Pasemos a otra anécdota: La madre de Darío
Como sabemos, Darío creció sin su padre y sin su madre. Es previsible que esas carencias le hayan acompañado a lo largo de su dramática existencia. Vamos a ver qué nos dice: “…debo haber sido a la sazón muy niño pues se me cargaba a horcajadas en los cuadriles como se usa por aquellas tierras…una señora delgada de vivos y brillantes ojos negros, blanca, de tupidos cabellos oscuros, alerta, risueña, bella. Esa era mi madre…”. Ese es el recuerdo de su niñez, el reencuentro con su madre lo narra de la siguiente manera…
…Un día una vecina me llamó a su casa. Estaba allí una señora vestida de negro, que me abrazó y me besó llorando, sin decirme una sola palabra. La vecina me dijo: «Esta es tu verdadera madre, se llama Rosa, y ha venido a verte, desde muy lejos». No comprendí de pronto, como tampoco me di exacta cuenta de las mil palabras de ternura y consejos que me prodigara en la despedida, que oía de aquella dama para mí extraña. Me dejó unos dulces, unos regalitos. Fue para mí rara visión. Desapareció de nuevo. No debía volver a verla hasta más de veinte años después…
Retorno a Nicaragua: Profeta en su tierra
La tercera anécdota es la narración de uno de sus retornos a Nicaragua: “Hacía cerca de diez y ocho años que yo no había ido a mi país natal. Como para hacerme olvidar antiguas ignorancias e indiferencias, fui recibido como ningún profeta lo ha sido en su tierra…El entusiasmo popular fue muy grande. Estuve como huésped de honor del Gobierno durante toda mi permanencia…”

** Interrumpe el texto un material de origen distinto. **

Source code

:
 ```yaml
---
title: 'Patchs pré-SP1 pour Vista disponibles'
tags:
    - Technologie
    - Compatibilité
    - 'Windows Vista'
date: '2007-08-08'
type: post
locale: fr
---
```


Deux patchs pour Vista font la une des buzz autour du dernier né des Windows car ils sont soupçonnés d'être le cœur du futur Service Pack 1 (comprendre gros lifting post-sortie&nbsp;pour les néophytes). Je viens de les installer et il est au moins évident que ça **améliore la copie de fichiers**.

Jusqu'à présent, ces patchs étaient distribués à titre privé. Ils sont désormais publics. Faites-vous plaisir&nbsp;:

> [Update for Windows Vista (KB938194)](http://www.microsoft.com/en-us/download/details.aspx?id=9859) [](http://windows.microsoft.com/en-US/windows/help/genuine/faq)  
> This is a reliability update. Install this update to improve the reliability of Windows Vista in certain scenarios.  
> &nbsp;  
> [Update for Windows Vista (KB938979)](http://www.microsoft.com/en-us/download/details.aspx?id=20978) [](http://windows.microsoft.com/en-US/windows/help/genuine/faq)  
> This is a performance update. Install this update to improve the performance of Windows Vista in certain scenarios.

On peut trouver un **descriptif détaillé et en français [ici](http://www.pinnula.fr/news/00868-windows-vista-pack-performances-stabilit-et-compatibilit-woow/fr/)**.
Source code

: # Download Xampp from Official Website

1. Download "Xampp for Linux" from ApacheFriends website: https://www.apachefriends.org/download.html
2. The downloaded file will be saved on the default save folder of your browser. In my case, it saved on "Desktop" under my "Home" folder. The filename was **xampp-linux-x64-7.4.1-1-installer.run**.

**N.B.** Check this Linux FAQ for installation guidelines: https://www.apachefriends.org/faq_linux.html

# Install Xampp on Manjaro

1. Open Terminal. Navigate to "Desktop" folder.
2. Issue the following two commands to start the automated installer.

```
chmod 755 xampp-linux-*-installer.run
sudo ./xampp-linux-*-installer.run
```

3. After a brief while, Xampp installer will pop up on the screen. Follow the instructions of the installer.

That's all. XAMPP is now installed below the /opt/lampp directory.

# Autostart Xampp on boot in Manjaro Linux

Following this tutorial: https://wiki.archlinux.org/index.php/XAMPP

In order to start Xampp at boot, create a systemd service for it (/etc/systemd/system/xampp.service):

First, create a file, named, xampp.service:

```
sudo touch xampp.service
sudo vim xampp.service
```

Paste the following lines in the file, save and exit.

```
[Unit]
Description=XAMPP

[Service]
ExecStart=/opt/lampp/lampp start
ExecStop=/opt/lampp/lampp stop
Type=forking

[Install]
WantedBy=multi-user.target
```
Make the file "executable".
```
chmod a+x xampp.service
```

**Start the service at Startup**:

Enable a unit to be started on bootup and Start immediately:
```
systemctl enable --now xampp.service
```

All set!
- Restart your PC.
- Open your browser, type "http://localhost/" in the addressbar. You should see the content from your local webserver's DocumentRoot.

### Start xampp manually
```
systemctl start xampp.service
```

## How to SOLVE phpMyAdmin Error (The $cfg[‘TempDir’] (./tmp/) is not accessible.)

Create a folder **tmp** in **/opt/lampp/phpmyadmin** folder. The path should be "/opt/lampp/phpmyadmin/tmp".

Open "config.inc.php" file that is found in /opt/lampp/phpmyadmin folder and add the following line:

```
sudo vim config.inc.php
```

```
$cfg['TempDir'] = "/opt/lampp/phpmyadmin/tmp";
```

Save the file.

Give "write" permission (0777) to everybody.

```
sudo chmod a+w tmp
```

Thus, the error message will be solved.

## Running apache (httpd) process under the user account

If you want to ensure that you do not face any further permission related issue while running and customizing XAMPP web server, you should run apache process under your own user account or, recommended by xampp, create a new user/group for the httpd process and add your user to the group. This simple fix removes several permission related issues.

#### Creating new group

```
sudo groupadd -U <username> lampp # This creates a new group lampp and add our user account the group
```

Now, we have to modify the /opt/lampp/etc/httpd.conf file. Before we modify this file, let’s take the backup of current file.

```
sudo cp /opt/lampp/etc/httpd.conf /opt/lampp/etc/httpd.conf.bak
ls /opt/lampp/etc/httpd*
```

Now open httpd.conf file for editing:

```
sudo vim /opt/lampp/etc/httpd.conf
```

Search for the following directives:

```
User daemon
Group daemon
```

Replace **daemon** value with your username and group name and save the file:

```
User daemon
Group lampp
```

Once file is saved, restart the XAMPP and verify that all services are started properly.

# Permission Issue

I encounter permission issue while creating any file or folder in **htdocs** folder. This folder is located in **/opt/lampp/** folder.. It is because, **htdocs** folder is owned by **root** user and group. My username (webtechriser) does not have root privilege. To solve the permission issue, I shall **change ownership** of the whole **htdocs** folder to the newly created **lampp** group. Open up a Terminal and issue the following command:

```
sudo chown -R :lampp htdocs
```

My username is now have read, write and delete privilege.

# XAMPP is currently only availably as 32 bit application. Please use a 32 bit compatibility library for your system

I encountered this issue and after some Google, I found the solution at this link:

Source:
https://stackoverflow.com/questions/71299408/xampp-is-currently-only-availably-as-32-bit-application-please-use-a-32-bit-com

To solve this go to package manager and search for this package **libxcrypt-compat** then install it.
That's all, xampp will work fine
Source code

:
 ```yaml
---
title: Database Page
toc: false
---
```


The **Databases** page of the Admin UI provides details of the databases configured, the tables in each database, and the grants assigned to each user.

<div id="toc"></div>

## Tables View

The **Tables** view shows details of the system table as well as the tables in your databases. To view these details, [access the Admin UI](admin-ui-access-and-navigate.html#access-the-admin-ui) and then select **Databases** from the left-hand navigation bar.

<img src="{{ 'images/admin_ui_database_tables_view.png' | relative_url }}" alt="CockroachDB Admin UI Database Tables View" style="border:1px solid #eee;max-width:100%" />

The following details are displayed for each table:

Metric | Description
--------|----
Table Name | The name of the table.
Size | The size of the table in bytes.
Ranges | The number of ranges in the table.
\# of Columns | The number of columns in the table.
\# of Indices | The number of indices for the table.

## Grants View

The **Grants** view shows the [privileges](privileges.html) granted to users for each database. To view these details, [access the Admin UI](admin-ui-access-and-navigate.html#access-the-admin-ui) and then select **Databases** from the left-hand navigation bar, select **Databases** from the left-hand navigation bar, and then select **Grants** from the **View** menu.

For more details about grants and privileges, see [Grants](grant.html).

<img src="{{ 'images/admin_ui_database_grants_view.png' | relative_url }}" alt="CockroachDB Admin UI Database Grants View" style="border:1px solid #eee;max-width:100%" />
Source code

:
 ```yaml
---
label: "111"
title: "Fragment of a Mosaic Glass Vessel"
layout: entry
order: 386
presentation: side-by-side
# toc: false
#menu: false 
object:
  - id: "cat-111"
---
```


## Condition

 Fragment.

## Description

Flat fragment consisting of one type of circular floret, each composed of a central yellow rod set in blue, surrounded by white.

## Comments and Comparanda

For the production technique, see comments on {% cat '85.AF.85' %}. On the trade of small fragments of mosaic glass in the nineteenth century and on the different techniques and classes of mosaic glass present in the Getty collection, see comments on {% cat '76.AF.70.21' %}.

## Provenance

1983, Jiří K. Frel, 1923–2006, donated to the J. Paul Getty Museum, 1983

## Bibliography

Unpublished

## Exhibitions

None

Francisca: La mujer que acompañó a Rubén Darío la mayor parte de su vida
Una última referencia dedicaremos a Francisca Sánchez, la mujer que lo acompañó por 16 años. Sin Francisca, es indudable que Darío siempre habría sido un creador genial. Pero, también, sin duda, su vida y sus creaciones serían otras. Y sería otro Rubén.
Francisca era la hija del jardinero del rey. En una ocasión, Rubén paseaba por los jardines de la Casa de Campo de los reyes de España, en compañía del literato español, Ramón Valle Inclán, cuando vio a Francisca quedó impactado desde el principio por la belleza de la joven campesina. Se acercó y le pidió una rosa. A partir de ese día inició frecuentes visitas a los jardines reales cortejando a Francisca hasta que, un mes después, como decimos en buen nicaragüense, se la lleva a vivir con él. Sin embargo, Francisca le obligó a ir a pedir su mano, a su pueblo.
Y allá viajo Rubén, a un lejano poblado, montando un burro, porque no había otro medio para llegar.
El amor de Francisca lo acompañó por 17 años. Ella dio reposo al alma angustiada del hombre, alimentó su cuerpo en medio de las penurias materiales que padecieron, le acompañó en amargas y terribles horas, y absorbió y apaciguó las tormentas de su espíritu.
Opino que mientras no conozcamos a Darío y nos reconozcamos en su obra, no terminaremos de ser nicaragüenses. Y mientras no terminemos de ser nicaragüenses, no tendremos país. Y esto no es simple retórica.